It's a dog-eat-dog world out there, and sorority women are like a pack wolves willing to tear you up. But what does one do when they get a sorority girl? Does one date it? Do you take it out to dinner and watch as it drains your wallet? (By the way, that does happen a lot.)
Then, you come across the truest struggle of them all when you do not have enough money to drink and get into the bars. The struggle is real sometimes. Say you do date a sorority girl and you need her to swerve out yo' life -- how can you go about doing that while still having fun? Thankfully, I have the answer for you. Here are some ways to make her run to her car, go back to the sorority house, and talk poo poo about you to her sisters.
1. Do nothing. Like, I mean nothing; like you need to go vegetable status about this. Just lay there and breathe, don't even lift a finger. Look like a hospital patient that has been unconscious for 5 years with no hope of waking up. Literally do nothing.
2. Do more of nothing -- like this point cannot be stressed enough. Except, this time, pretend to be a corpse that's already been six feet under for 20 years, like that's how much of nothing you need to do.
3. Do some "hood sh*t." I know, that may sound weird, but hear me out because you got to do what she considers “hood." Remember sorority girls are a civilized group of upstanding women in transition for the real world (if only we could believe that, because that is the biggest lie on this earth).

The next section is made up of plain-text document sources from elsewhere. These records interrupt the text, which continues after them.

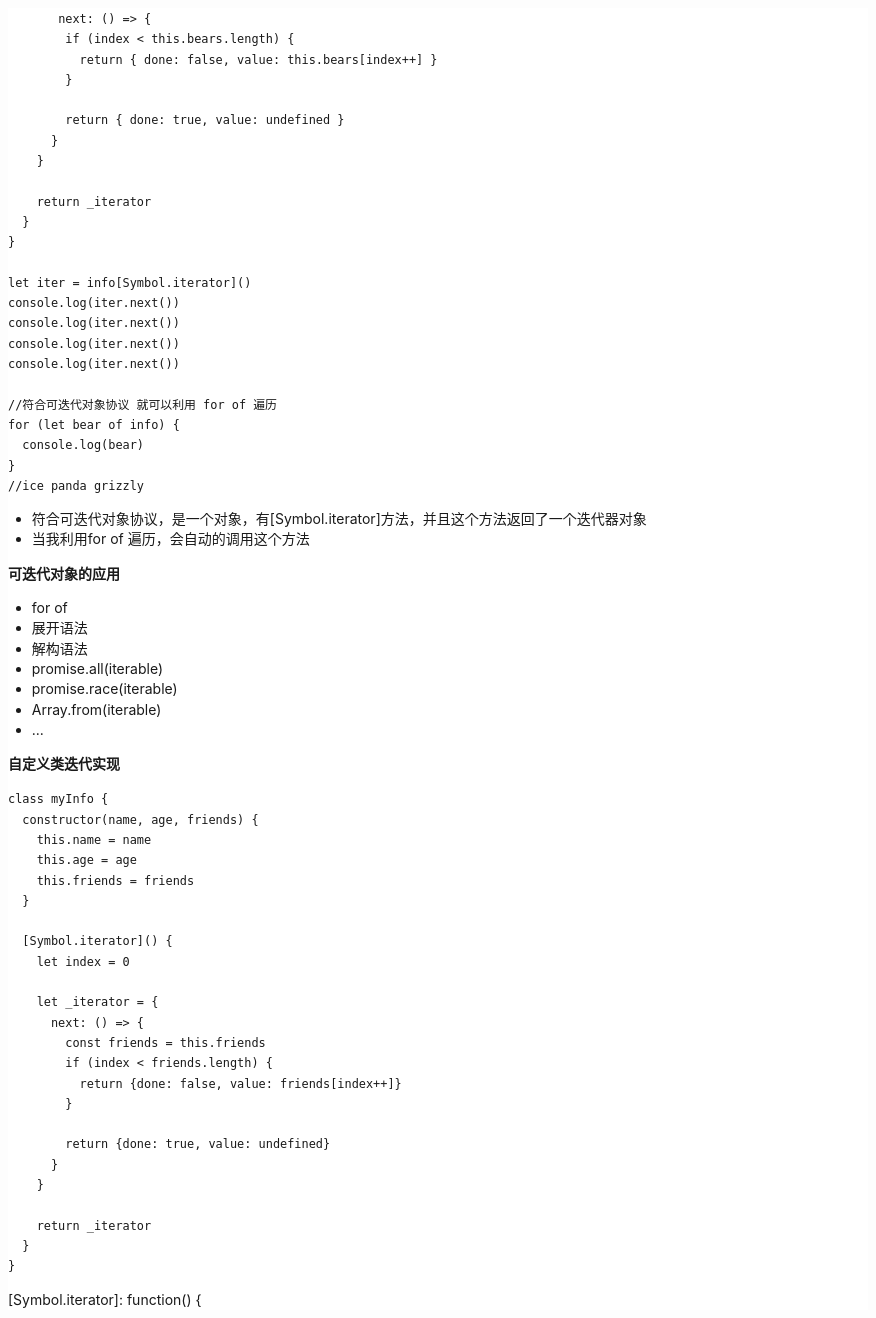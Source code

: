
 ``` 
       next: () => {
        if (index < this.bears.length) {
          return { done: false, value: this.bears[index++] }
        }
  
        return { done: true, value: undefined }
      }
    }

    return _iterator
  }
}

let iter = info[Symbol.iterator]()
console.log(iter.next())
console.log(iter.next())
console.log(iter.next())
console.log(iter.next())

//符合可迭代对象协议 就可以利用 for of 遍历
for (let bear of info) {
  console.log(bear)
}
//ice panda grizzly
```
- 符合可迭代对象协议，是一个对象，有[Symbol.iterator]方法，并且这个方法返回了一个迭代器对象
- 当我利用for of 遍历，会自动的调用这个方法

**可迭代对象的应用**  
- for of
- 展开语法
- 解构语法
- promise.all(iterable)
- promise.race(iterable)
- Array.from(iterable)
- ...

**自定义类迭代实现**  
``` 
class myInfo {
  constructor(name, age, friends) {
    this.name = name
    this.age = age
    this.friends = friends
  }

  [Symbol.iterator]() {
    let index = 0

    let _iterator = {
      next: () => {
        const friends = this.friends
        if (index < friends.length) {
          return {done: false, value: friends[index++]}
        }

        return {done: true, value: undefined}
      }
    }

    return _iterator
  }
}

```

  [Symbol.iterator]: function() {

Look, if “hood" for her is riding an El Camino down Greek Row with Pedro and Luiz, do it. Extra points if you blast Mexican restaurant music with oranges in the car bed of that El Camino. Which, honestly, as a brown guy, I really want an El Camino now. It's my inner barrio-hood Paco calling for me.
4. Pick dat nose. Pick the hell out of it and grab the gold. Then, hold that thing proudly in her face like you just won a Michael Phelps gold medal in the Olympics.

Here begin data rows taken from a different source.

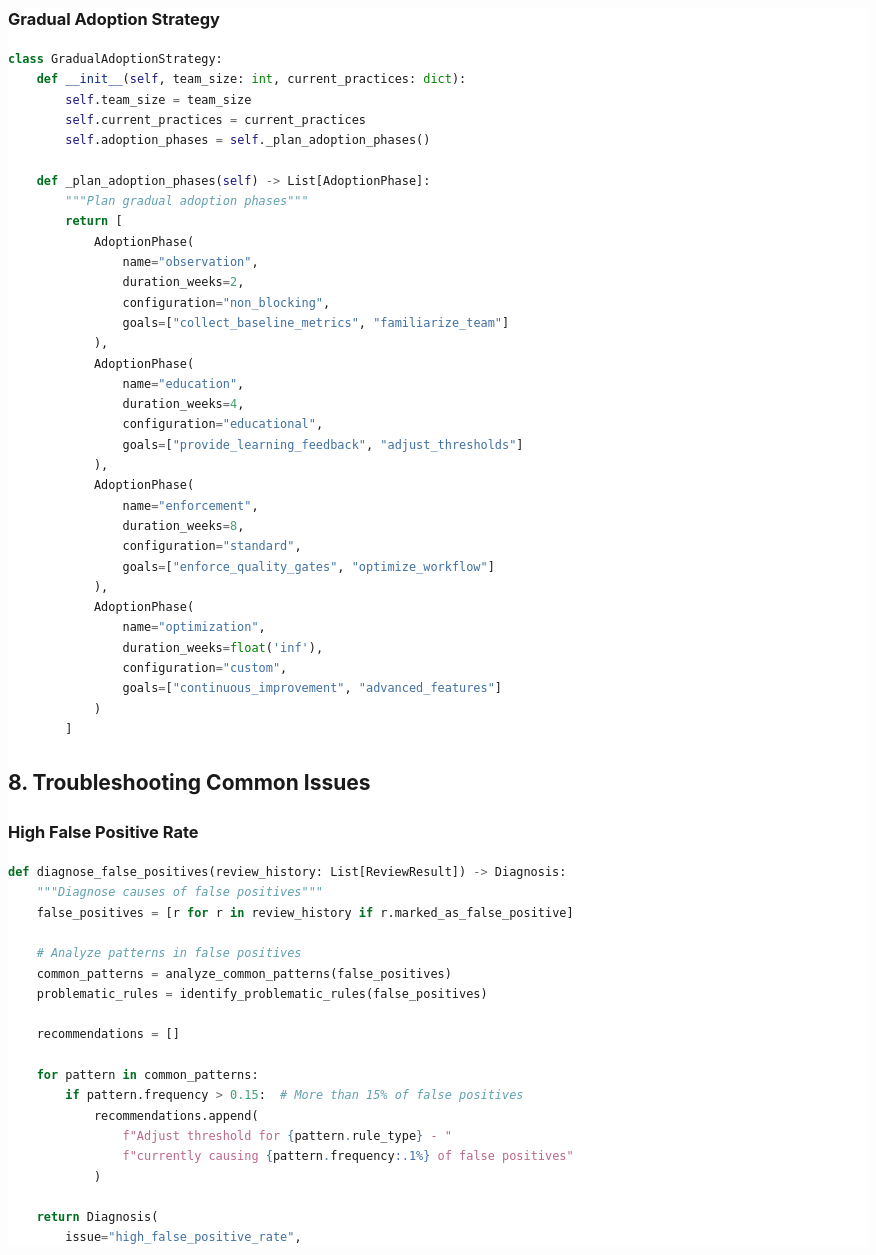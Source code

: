 ### Gradual Adoption Strategy

```python
class GradualAdoptionStrategy:
    def __init__(self, team_size: int, current_practices: dict):
        self.team_size = team_size
        self.current_practices = current_practices
        self.adoption_phases = self._plan_adoption_phases()
    
    def _plan_adoption_phases(self) -> List[AdoptionPhase]:
        """Plan gradual adoption phases"""
        return [
            AdoptionPhase(
                name="observation",
                duration_weeks=2,
                configuration="non_blocking",
                goals=["collect_baseline_metrics", "familiarize_team"]
            ),
            AdoptionPhase(
                name="education",
                duration_weeks=4,
                configuration="educational",
                goals=["provide_learning_feedback", "adjust_thresholds"]
            ),
            AdoptionPhase(
                name="enforcement",
                duration_weeks=8,
                configuration="standard",
                goals=["enforce_quality_gates", "optimize_workflow"]
            ),
            AdoptionPhase(
                name="optimization",
                duration_weeks=float('inf'),
                configuration="custom",
                goals=["continuous_improvement", "advanced_features"]
            )
        ]
```

## 8. Troubleshooting Common Issues

### High False Positive Rate

```python
def diagnose_false_positives(review_history: List[ReviewResult]) -> Diagnosis:
    """Diagnose causes of false positives"""
    false_positives = [r for r in review_history if r.marked_as_false_positive]
    
    # Analyze patterns in false positives
    common_patterns = analyze_common_patterns(false_positives)
    problematic_rules = identify_problematic_rules(false_positives)
    
    recommendations = []
    
    for pattern in common_patterns:
        if pattern.frequency > 0.15:  # More than 15% of false positives
            recommendations.append(
                f"Adjust threshold for {pattern.rule_type} - "
                f"currently causing {pattern.frequency:.1%} of false positives"
            )
    
    return Diagnosis(
        issue="high_false_positive_rate",
```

5. Play the piccolo -- or fart a lot.
6. Invite her to a game of Zombies versus Humans. Nothing more needs to be said about that -- it speaks for itself.
7. Sit her down and watch your favorite animes with her. Then proceed to explain in detail why watching it in Japanese is far more exciting than hearing it in the English language and having to read it, instead. Why do I know this?
8. Cargoes, cargoes, cargoes. Wear them for days.
9. Take her to church. I promise she won't burn because of the sins committed between the nights of Thursday through Saturday.
10. Never say “goodbye." Like, just abruptly leave without saying a damn word every time. I know this because I know a guy that does it all time and it never fails..
Those are some of the ways you can you lose your sorority girl within ten days. To be honest, you can do this in a day and lose her by the time you do number six on this list. Really, this should be “How to Lose a Sorority Girl in 10 Hours or Less," but no, it has to be ten days because some movie with Kate Hudson and the guy from Failure to Launch set a standard that is beyond me. Not gonna lie -- those movies entertained me. Oops.